For you, Sias, and your Prime Minister.
No, wait a moment. There we have it. He says the writing is on the wall for me and for my Prime Minister, who is to me the symbol of the Whites here in South Africa. That is what he said. One can interpret it in no other way. According to him the writing is on the wall for the Whites here in South Africa. Now, I wonder whom the Leader of the Opposition was addressing there. Was he addressing that small audience at Middelburg, who were probably for the most part members of the HNP, for these days they are the allies of the United Party on the platteland, or was he addressing hostile Black African states or the outside world to tell them that the writing is on the wall for the Whites here in South Africa. Did he want to imply in that way that these Black states are rejecting the hand of peace and friendship offered to them by Advocate John Vorster because he is approaching them out of weakness? What is more, at the same meeting he said (translation)—
I think the greatest disloyalty towards South Africa is implied in those words. I think the hon. the Leader of the Opposition should be ashamed of what he said.
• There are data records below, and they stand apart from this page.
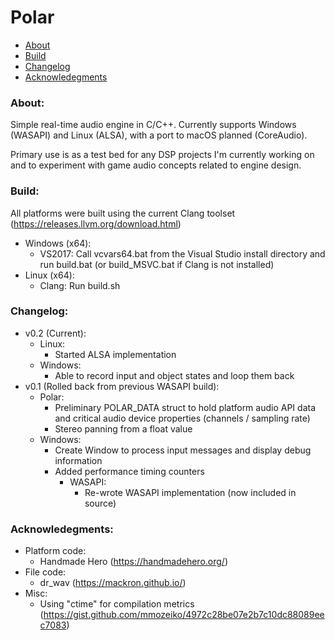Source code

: # Polar

- [About](#about)
- [Build](#build)
- [Changelog](#changelog)
- [Acknowledegments](#acknowledgements)

### About: <a name="about"></a>

Simple real-time audio engine in C/C++. Currently supports Windows (WASAPI) and Linux (ALSA), with a port to macOS planned (CoreAudio).

Primary use is as a test bed for any DSP projects I'm currently working on and to experiment with game audio concepts related to engine design.

### Build: <a name="build"></a>

All platforms were built using the current Clang toolset (https://releases.llvm.org/download.html)

- Windows (x64):
    - VS2017: Call vcvars64.bat from the Visual Studio install directory and run build.bat (or build_MSVC.bat if Clang is not installed)
- Linux (x64):
    - Clang: Run build.sh

### Changelog: <a name="changelog"></a>

- v0.2 (Current):
    - Linux:
        - Started ALSA implementation
    - Windows:
        - Able to record input and object states and loop them back
- v0.1 (Rolled back from previous WASAPI build):
    - Polar:
        - Preliminary POLAR_DATA struct to hold platform audio API data and critical audio device properties (channels / sampling rate)
        - Stereo panning from a float value
    - Windows:
        - Create Window to process input messages and display debug information
        - Added performance timing counters
            - WASAPI:
                - Re-wrote WASAPI implementation (now included in source)

### Acknowledegments: <a name="acknowledgements"></a>

- Platform code:
    - Handmade Hero (https://handmadehero.org/)
- File code:
    - dr_wav (https://mackron.github.io/)
- Misc:
    - Using "ctime" for compilation metrics (https://gist.github.com/mmozeiko/4972c28be07e2b7c10dc88089eec7083)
Are these words an invitation to the terrorist organizations by saying to them that there is already enough help for them here in South Africa, that they only need to come in, that the Blacks here are ready to begin with a terrorist campaign? I do not believe that it can be held against us if we say to him that not only do we regard his patriotism and his loyalty towards South Africa to be suspect, but we also reject it completely.
Order! The hon. member may not question the loyalty of hon. members.
Mr. Chairman, I shall withdraw those words and substitute “his confidence in South Africa”.
Order! The hon. member must withdraw the words he used, i.e. that he regards the loyalty of the hon. the Leader of the Opposition to be suspect, completely.
Yes, Sir, I withdraw the words “loyalty”, and substitute “his confidence in South Africa”. We can understand the hon. the Leader of the Opposition making use these days of these methods and these words as a result of his own frustrations and the disunity in his own party. It indicates nothing else but the complete destruction of the United Party; that is staring them in the face. We do not expect them to have any love for the National Party, but is it necessary to allow hate to develop against South Africa because they do not like the National Party and would like to see it destroyed? The hon. the Leader of the Opposition is not the only person to whom this applies. This is the whole tendency developing in the United Party. We had the same thing from the hon. member for Hillbrow when he opposed the R849 million which was budgeted for Defence. [Time expired.]
Business interrupted in accordance with Standing Order No. 23.
House Resumed:
Progress reported and leave granted to sit again.